When you receive a Future like this, whatever process that’s supposed to complete has probably started already.
You might want a factory of Future to be able to suspend its evaluation and reuse it.
The design of IO
is to have fine-grained control over the evaluation model, so in case you want a factory,
you need to either combine it with IO.defer
or use IO.deferFuture
:
import monix.bio.IO
import monix.execution.Scheduler.Implicits.global
import scala.concurrent.Future
val task = IO.defer {
val future = Future { println("Effect"); "Hello!" }
IO.fromFuture(future)
}
task.runToFuture.foreach(println)
//=> Effect
//=> Hello!
task.runToFuture.foreach(println)
//=> Effect
//=> Hello!
Or use the equivalent:
import monix.bio.IO
import monix.execution.Scheduler.Implicits.global
import scala.concurrent.Future
val task = IO.deferFuture {
Future { println("Effect"); "Hello!" }
}
task.runToFuture.foreach(println)
//=> Effect
//=> Hello!
task.runToFuture.foreach(println)
//=> Effect
//=> Hello!
IO.deferFutureAction
IO.deferFutureAction
wraps calls that generate Future results into Task,
provided a callback with an injected Scheduler to act as the necessary ExecutionContext.

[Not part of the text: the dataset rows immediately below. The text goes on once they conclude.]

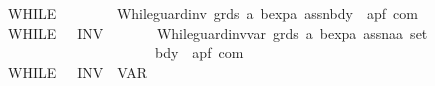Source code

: \begin{isabellebody}
\ \ \ \ \ \ \ \ {\isacharparenleft}{\isachardoublequoteopen}{\isacharparenleft}{}WHILE\ {\isacharparenleft}{\isacharunderscore}{\isacharslash}{\isasymlongmapsto}\ {\isacharparenleft}{}{\isacharunderscore}{\isacharparenright}{\isacharparenright}\ {\isacharslash}{\isacharunderscore}{\isacharparenright}{\isachardoublequoteclose}\ \ {\isacharbrackleft}{}{}{}{}{\isacharcomma}{}{}{\isacharcomma}{}{}{\isacharbrackright}\ {}{}{\isacharparenright}\isanewline
\ \ {\isachardoublequoteopen}{\isacharunderscore}While{\isacharunderscore}guard{\isacharunderscore}inv{\isachardoublequoteclose}{\isacharcolon}{\isacharcolon}\ {\isachardoublequoteopen}grds\ {\isasymRightarrow}{\isacharprime}a\ bexp{\isasymRightarrow}{\isacharprime}a\ assn{\isasymRightarrow}bdy\ {\isasymRightarrow}\ {\isacharparenleft}{\isacharprime}a{\isacharcomma}{\isacharprime}p{\isacharcomma}{\isacharprime}f{\isacharparenright}\ com{\isachardoublequoteclose}\isanewline
\ \ \ \ \ \ \ \ {\isacharparenleft}{\isachardoublequoteopen}{\isacharparenleft}{}WHILE\ {\isacharparenleft}{\isacharunderscore}{\isacharslash}{\isasymlongmapsto}\ {\isacharparenleft}{}{\isacharunderscore}{\isacharparenright}{\isacharparenright}\ INV\ {\isacharparenleft}{\isacharunderscore}{\isacharparenright}\ {\isacharslash}{\isacharunderscore}{\isacharparenright}{\isachardoublequoteclose}\ \ {\isacharbrackleft}{}{}{}{}{\isacharcomma}{}{}{\isacharcomma}{}{\isacharcomma}{}{}{\isacharbrackright}\ {}{}{\isacharparenright}\isanewline
\ \ {\isachardoublequoteopen}{\isacharunderscore}While{\isacharunderscore}guard{\isacharunderscore}inv{\isacharunderscore}var{\isachardoublequoteclose}{\isacharcolon}{\isacharcolon}\ {\isachardoublequoteopen}grds\ {\isasymRightarrow}{\isacharprime}a\ bexp{\isasymRightarrow}{\isacharprime}a\ assn{\isasymRightarrow}{\isacharparenleft}{\isacharprime}a{\isasymtimes}{\isacharprime}a{\isacharparenright}\ set\isanewline
\ \ \ \ \ \ \ \ \ \ \ \ \ \ \ \ \ \ \ \ \ \ \ \ \ \ \ \ \ {\isasymRightarrow}bdy\ {\isasymRightarrow}\ {\isacharparenleft}{\isacharprime}a{\isacharcomma}{\isacharprime}p{\isacharcomma}{\isacharprime}f{\isacharparenright}\ com{\isachardoublequoteclose}\isanewline
\ \ \ \ \ \ \ \ {\isacharparenleft}{\isachardoublequoteopen}{\isacharparenleft}{}WHILE\ {\isacharparenleft}{\isacharunderscore}{\isacharslash}{\isasymlongmapsto}\ {\isacharparenleft}{}{\isacharunderscore}{\isacharparenright}{\isacharparenright}\ INV\ {\isacharparenleft}{\isacharunderscore}{\isacharparenright}{\isacharslash}\ VAR\ {\isacharparenleft}{\isacharunderscore}{\isacharparenright}\ {\isacharslash}{\isacharunderscore}{\isacharparenright}{\isachardoublequoteclose}\ \ {\isacharbrackleft}{}{}{}{}{\isacharcomma}{}{}{\isacharcomma}{}{\isacharcomma}{}{\isacharcomma}{}{}{\isacharbrackright}\ {}{}{\isacharparenright}\isanewline

\end{isabellebody}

This builder helps with wrapping Future-enabled APIs that need an implicit ExecutionContext to work. Consider this example:
import scala.concurrent.{ExecutionContext, Future}
def sumFuture(list: Seq[Int])(implicit ec: ExecutionContext): Future[Int] =
Future(list.sum)
We’d like to wrap this function into one that returns a lazy Task that evaluates this sum every time it is called because that’s how tasks work best. However, to invoke this function, an ExecutionContext is needed:
import monix.bio.Task
import scala.concurrent.ExecutionContext
def sumTask(list: Seq[Int])(implicit ec: ExecutionContext): Task[Int] =
Task.deferFuture(sumFuture(list))
But this is not only superfluous but against the best practices of using IO
.
The difference is that Task takes a Scheduler (inheriting from ExecutionContext) only when the run gets called, but we don’t need it just for building a Task reference.
IO
is aware that Scheduler
will be supplied during execution, and it can access it any time.
With deferFutureAction
or deferAction
we get to have an injected Scheduler in the passed callback:
import monix.bio.Task
def sumTask(list: Seq[Int]): Task[Int] =
Task.deferFutureAction { implicit scheduler =>
sumFuture(list)
}
Voilà! No more implicit ExecutionContext passed around.